■ Exercise ■
Extract word for word the lines of the listing from its start to the line holding "天子以四海為家不當有東西之異", both ends kept; pictures are not part of the copy.

——————————

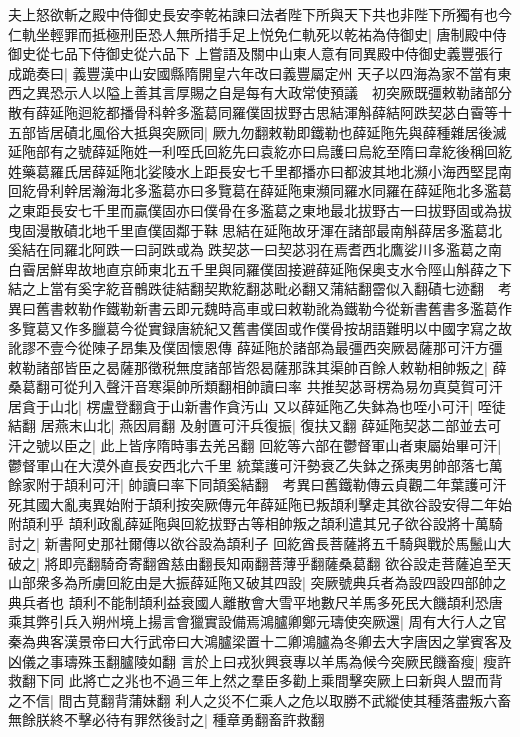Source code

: 夫上怒欲斬之殿中侍御史長安李乾祐諫曰法者陛下所與天下共也非陛下所獨有也今仁軌坐輕罪而抵極刑臣恐人無所措手足上悦免仁軌死以乾祐為侍御史|{
	唐制殿中侍御史從七品下侍御史從六品下}
上嘗語及關中山東人意有同異殿中侍御史義豐張行成跪奏曰|{
	義豐漢中山安國縣隋開皇六年改曰義豐屬定州}
天子以四海為家不當有東西之異恐示人以隘上善其言厚賜之自是每有大政常使預議　初突厥既彊敕勒諸部分散有薛延陁迴紇都播骨科幹多濫葛同羅僕固拔野古思結渾斛薛結阿跌契苾白霫等十五部皆居磧北風俗大抵與突厥同|{
	厥九勿翻敕勒即鐵勒也薛延陁先與薛種雜居後滅延陁部有之號薛延陁姓一利咥氏回紇先曰袁紇亦曰烏護曰烏紇至隋曰韋紇後稱回紇姓藥葛羅氏居薛延陁北娑陵水上距長安七千里都播亦曰都波其地北瀕小海西堅昆南回紇骨利幹居瀚海北多濫葛亦曰多覽葛在薛延陁東瀕同羅水同羅在薛延陁北多濫葛之東距長安七千里而贏僕固亦曰僕骨在多濫葛之東地最北拔野古一曰拔野固或為拔曳固漫散磧北地千里直僕固鄰于靺思結在延陁故牙渾在諸部最南斛薛居多濫葛北奚結在同羅北阿跌一曰訶跌或為跌契苾一曰契苾羽在焉耆西北鷹娑川多濫葛之南白霫居鮮卑故地直京師東北五千里與同羅僕固接避薛延陁保奥支水令陘山斛薛之下結之上當有奚字紇音鶻跌徒結翻契欺紇翻苾毗必翻又蒲結翻霤似入翻磧七迹翻　考異曰舊書敕勒作鐵勒新書云即元魏時高車或曰敕勒訛為鐵勒今從新書舊書多濫葛作多覽葛又作多臘葛今從實録唐統紀又舊書僕固或作僕骨按胡語難明以中國字寫之故訛謬不壹今從陳子昂集及僕固懷恩傳}
薛延陁於諸部為最彊西突厥曷薩那可汗方彊敕勒諸部皆臣之曷薩那徵税無度諸部皆怨曷薩那誅其渠帥百餘人敕勒相帥叛之|{
	薛桑葛翻可從刋入聲汗音寒渠帥所類翻相帥讀曰率}
共推契苾哥楞為易勿真莫賀可汗居貪于山北|{
	楞盧登翻貪于山新書作貪汚山}
又以薛延陁乙失鉢為也咥小可汗|{
	咥徒結翻}
居燕末山北|{
	燕因肩翻}
及射匱可汗兵復振|{
	復扶又翻}
薛延陁契苾二部並去可汗之號以臣之|{
	此上皆序隋時事去羌呂翻}
回紇等六部在鬱督軍山者東屬始畢可汗|{
	鬱督軍山在大漠外直長安西北六千里}
統葉護可汗勢衰乙失鉢之孫夷男帥部落七萬餘家附于頡利可汗|{
	帥讀曰率下同頡奚結翻　考異曰舊鐵勒傳云貞觀二年葉護可汗死其國大亂夷異始附于頡利按突厥傳元年薛延陁已叛頡利擊走其欲谷設安得二年始附頡利乎}
頡利政亂薛延陁與回紇拔野古等相帥叛之頡利遣其兄子欲谷設將十萬騎討之|{
	新書阿史那社爾傳以欲谷設為頡利子}
回紇酋長菩薩將五千騎與戰於馬鬛山大破之|{
	將即亮翻騎奇寄翻酋慈由翻長知兩翻菩薄乎翻薩桑葛翻}
欲谷設走菩薩追至天山部衆多為所虜回紇由是大振薛延陁又破其四設|{
	突厥號典兵者為設四設四部帥之典兵者也}
頡利不能制頡利益衰國人離散會大雪平地數尺羊馬多死民大饑頡利恐唐乘其弊引兵入朔州境上揚言會獵實設備焉鴻臚卿鄭元璹使突厥還|{
	周有大行人之官秦為典客漢景帝曰大行武帝曰大鴻臚梁置十二卿鴻臚為冬卿去大字唐因之掌賓客及凶儀之事璹殊玉翻臚陵如翻}
言於上曰戎狄興衰專以羊馬為候今突厥民饑畜瘦|{
	瘦許救翻下同}
此將亡之兆也不過三年上然之羣臣多勸上乘間擊突厥上曰新與人盟而背之不信|{
	間古莧翻背蒲妹翻}
利人之災不仁乘人之危以取勝不武縱使其種落盡叛六畜無餘朕終不擊必待有罪然後討之|{
	種章勇翻畜許救翻}
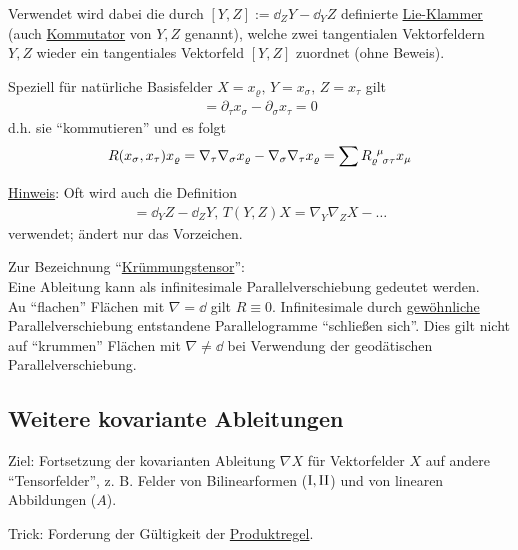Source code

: Verwendet wird dabei die durch \([Y,Z] := \dd_Z Y - \dd_Y Z\) definierte \uline{Lie-Klammer} (auch \uline{Kommutator} von \(Y,Z\) genannt), welche zwei tangentialen Vektorfeldern \(Y,Z\) wieder ein tangentiales Vektorfeld \([Y,Z]\) zuordnet (ohne Beweis). \par

Speziell für natürliche Basisfelder \(X = x_\varrho, \, Y = x_\sigma, \, Z = x_\tau\) gilt
\begin{align*}
[x_\sigma, x_\tau] = \partial_\tau x_\sigma - \partial_\sigma x_\tau = 0 
\end{align*}
d.h. sie "`kommutieren"' und es folgt
\begin{align*}
 R(x_\sigma, x_\tau) x_\varrho = \nabla_\tau \nabla_\sigma x_\varrho - \nabla_\sigma \nabla_\tau x_\varrho = \sum R_{\varrho \;\, \sigma \tau}^{\;\, \mu} x_\mu
\end{align*}

\uline{Hinweis}: Oft wird auch die Definition
\begin{align*}
 [Y,Z] = \dd_Y Z - \dd_Z Y, \, T(Y,Z)X = \nabla_Y \nabla_Z X - \dots
\end{align*}
verwendet; ändert nur das Vorzeichen. \par

Zur Bezeichnung "`\uline{Krümmungstensor}"': \\
Eine Ableitung kann als infinitesimale Parallelverschiebung gedeutet werden. \\
Au "`flachen"' Flächen mit \(\nabla = \dd\) gilt \(R \equiv 0\). Infinitesimale durch \uline{gewöhnliche} Parallelverschiebung entstandene Parallelogramme "`schließen sich"'. Dies gilt nicht auf "`krummen"' Flächen mit \(\nabla \ne \dd\) bei Verwendung der geodätischen Parallelverschiebung.

\subsection{Weitere kovariante Ableitungen}
Ziel: Fortsetzung der kovarianten Ableitung \(\nabla X\) für Vektorfelder \(X\) auf andere "`Tensorfelder"', z. B. Felder von Bilinearformen (\(\Rom1, \Rom2\)) und von linearen Abbildungen (\(A\)). \par
Trick: Forderung der Gültigkeit der \uline{Produktregel}.

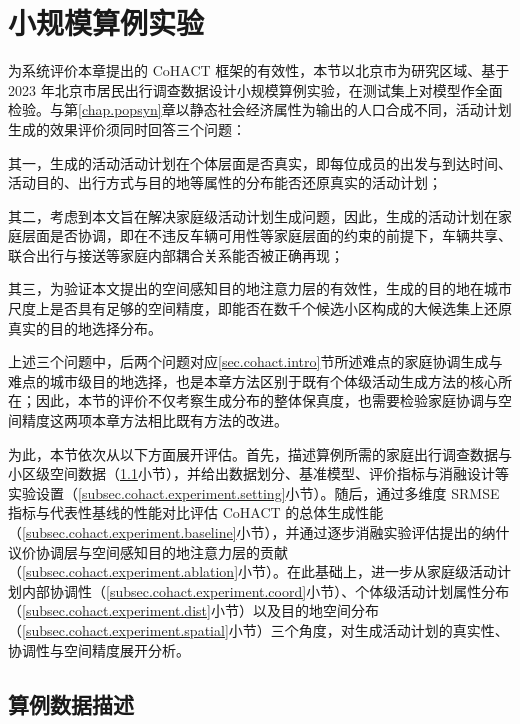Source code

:  
\section{小规模算例实验}\label{sec.cohact.experiment}

为系统评价本章提出的 CoHACT 框架的有效性，本节以北京市为研究区域、基于 2023 年北京市居民出行调查数据设计小规模算例实验，在测试集上对模型作全面检验。与第\ref{chap.popsyn}章以静态社会经济属性为输出的人口合成不同，活动计划生成的效果评价须同时回答三个问题：

其一，生成的活动活动计划在个体层面是否真实，即每位成员的出发与到达时间、活动目的、出行方式与目的地等属性的分布能否还原真实的活动计划；

其二，考虑到本文旨在解决家庭级活动计划生成问题，因此，生成的活动计划在家庭层面是否协调，即在不违反车辆可用性等家庭层面的约束的前提下，车辆共享、联合出行与接送等家庭内部耦合关系能否被正确再现；

其三，为验证本文提出的空间感知目的地注意力层的有效性，生成的目的地在城市尺度上是否具有足够的空间精度，即能否在数千个候选小区构成的大候选集上还原真实的目的地选择分布。

上述三个问题中，后两个问题对应\ref{sec.cohact.intro}节所述难点的家庭协调生成与难点的城市级目的地选择，也是本章方法区别于既有个体级活动生成方法的核心所在；因此，本节的评价不仅考察生成分布的整体保真度，也需要检验家庭协调与空间精度这两项本章方法相比既有方法的改进。

为此，本节依次从以下方面展开评估。首先，描述算例所需的家庭出行调查数据与小区级空间数据（\ref{subsec.cohact.experiment.data}小节），并给出数据划分、基准模型、评价指标与消融设计等实验设置（\ref{subsec.cohact.experiment.setting}小节）。随后，通过多维度 SRMSE 指标与代表性基线的性能对比评估 CoHACT 的总体生成性能（\ref{subsec.cohact.experiment.baseline}小节），并通过逐步消融实验评估提出的纳什议价协调层与空间感知目的地注意力层的贡献（\ref{subsec.cohact.experiment.ablation}小节）。在此基础上，进一步从家庭级活动计划内部协调性（\ref{subsec.cohact.experiment.coord}小节）、个体级活动计划属性分布（\ref{subsec.cohact.experiment.dist}小节）以及目的地空间分布（\ref{subsec.cohact.experiment.spatial}小节）三个角度，对生成活动计划的真实性、协调性与空间精度展开分析。

\subsection{算例数据描述}\label{subsec.cohact.experiment.data}

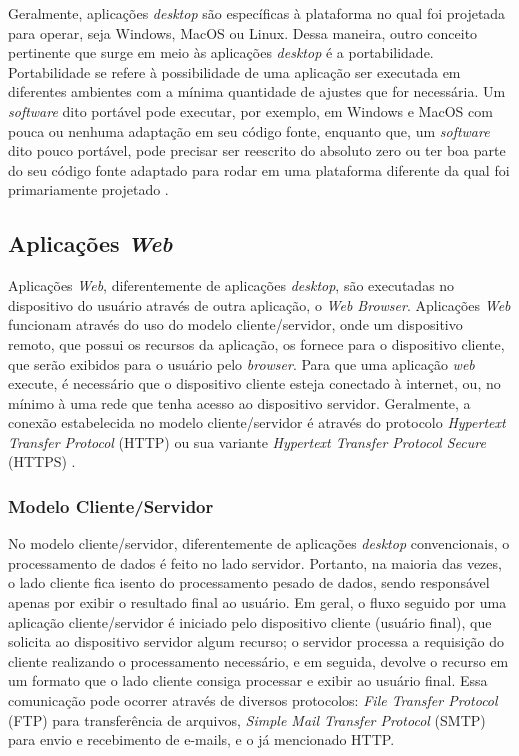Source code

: Geralmente, aplicações \textit{desktop} são específicas à plataforma no qual foi projetada para operar, seja Windows, MacOS ou Linux. Dessa maneira, outro conceito pertinente que surge em meio às aplicações \textit{desktop} é a portabilidade. Portabilidade se refere à possibilidade de uma aplicação ser executada em diferentes ambientes com a mínima quantidade de ajustes que for necessária. Um \textit{software} dito portável pode executar, por exemplo, em Windows e MacOS com pouca ou nenhuma adaptação em seu código fonte, enquanto que, um \textit{software} dito pouco portável, pode precisar ser reescrito do absoluto zero ou ter boa parte do seu código fonte adaptado para rodar em uma plataforma diferente da qual foi primariamente projetado \cite{tanenbaum1978guidelines}.

\subsection{Aplicações \textit{Web}}

Aplicações \textit{Web}, diferentemente de aplicações \textit{desktop}, são executadas no dispositivo do usuário através de outra aplicação, o \textit{Web Browser}. Aplicações \textit{Web} funcionam através do uso do modelo cliente/servidor, onde um dispositivo remoto, que possui os recursos da aplicação, os fornece para o dispositivo cliente, que serão exibidos para o usuário pelo \textit{browser}. Para que uma aplicação \textit{web} execute, é necessário que o dispositivo cliente esteja conectado à internet, ou, no mínimo à uma rede que tenha acesso ao dispositivo servidor. Geralmente, a conexão estabelecida no modelo cliente/servidor é através do protocolo \textit{Hypertext Transfer Protocol} (HTTP) ou sua variante \textit{Hypertext Transfer Protocol Secure} (HTTPS) \cite{conallen1999modeling}.

\subsubsection{Modelo Cliente/Servidor}

No modelo cliente/servidor, diferentemente de aplicações \textit{desktop} convencionais, o processamento de dados é feito no lado servidor. Portanto, na maioria das vezes, o lado cliente fica isento do processamento pesado de dados, sendo responsável apenas por exibir o resultado final ao usuário. Em geral, o fluxo seguido por uma aplicação cliente/servidor é iniciado pelo dispositivo cliente (usuário final), que solicita ao dispositivo servidor algum recurso; o servidor processa a requisição do cliente realizando o processamento necessário, e em seguida, devolve o recurso em um formato que o lado cliente consiga processar e exibir ao usuário final. Essa comunicação pode ocorrer através de diversos protocolos: \textit{File Transfer Protocol} (FTP) para transferência de arquivos, \textit{Simple Mail Transfer Protocol} (SMTP) para envio e recebimento de e-mails, e o já mencionado HTTP.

——————————

■ Result ■
Source code

: 夫上怒欲斬之殿中侍御史長安李乾祐諫曰法者陛下所與天下共也非陛下所獨有也今仁軌坐輕罪而抵極刑臣恐人無所措手足上悦免仁軌死以乾祐為侍御史|{
	唐制殿中侍御史從七品下侍御史從六品下}
上嘗語及關中山東人意有同異殿中侍御史義豐張行成跪奏曰|{
	義豐漢中山安國縣隋開皇六年改曰義豐屬定州}
天子以四海為家不當有東西之異恐示人以隘上善其言厚賜之自是每有大政常使預議　初突厥既彊敕勒諸部分散有薛延陁迴紇都播骨科幹多濫葛同羅僕固拔野古思結渾斛薛結阿跌契苾白霫等十五部皆居磧北風俗大抵與突厥同|{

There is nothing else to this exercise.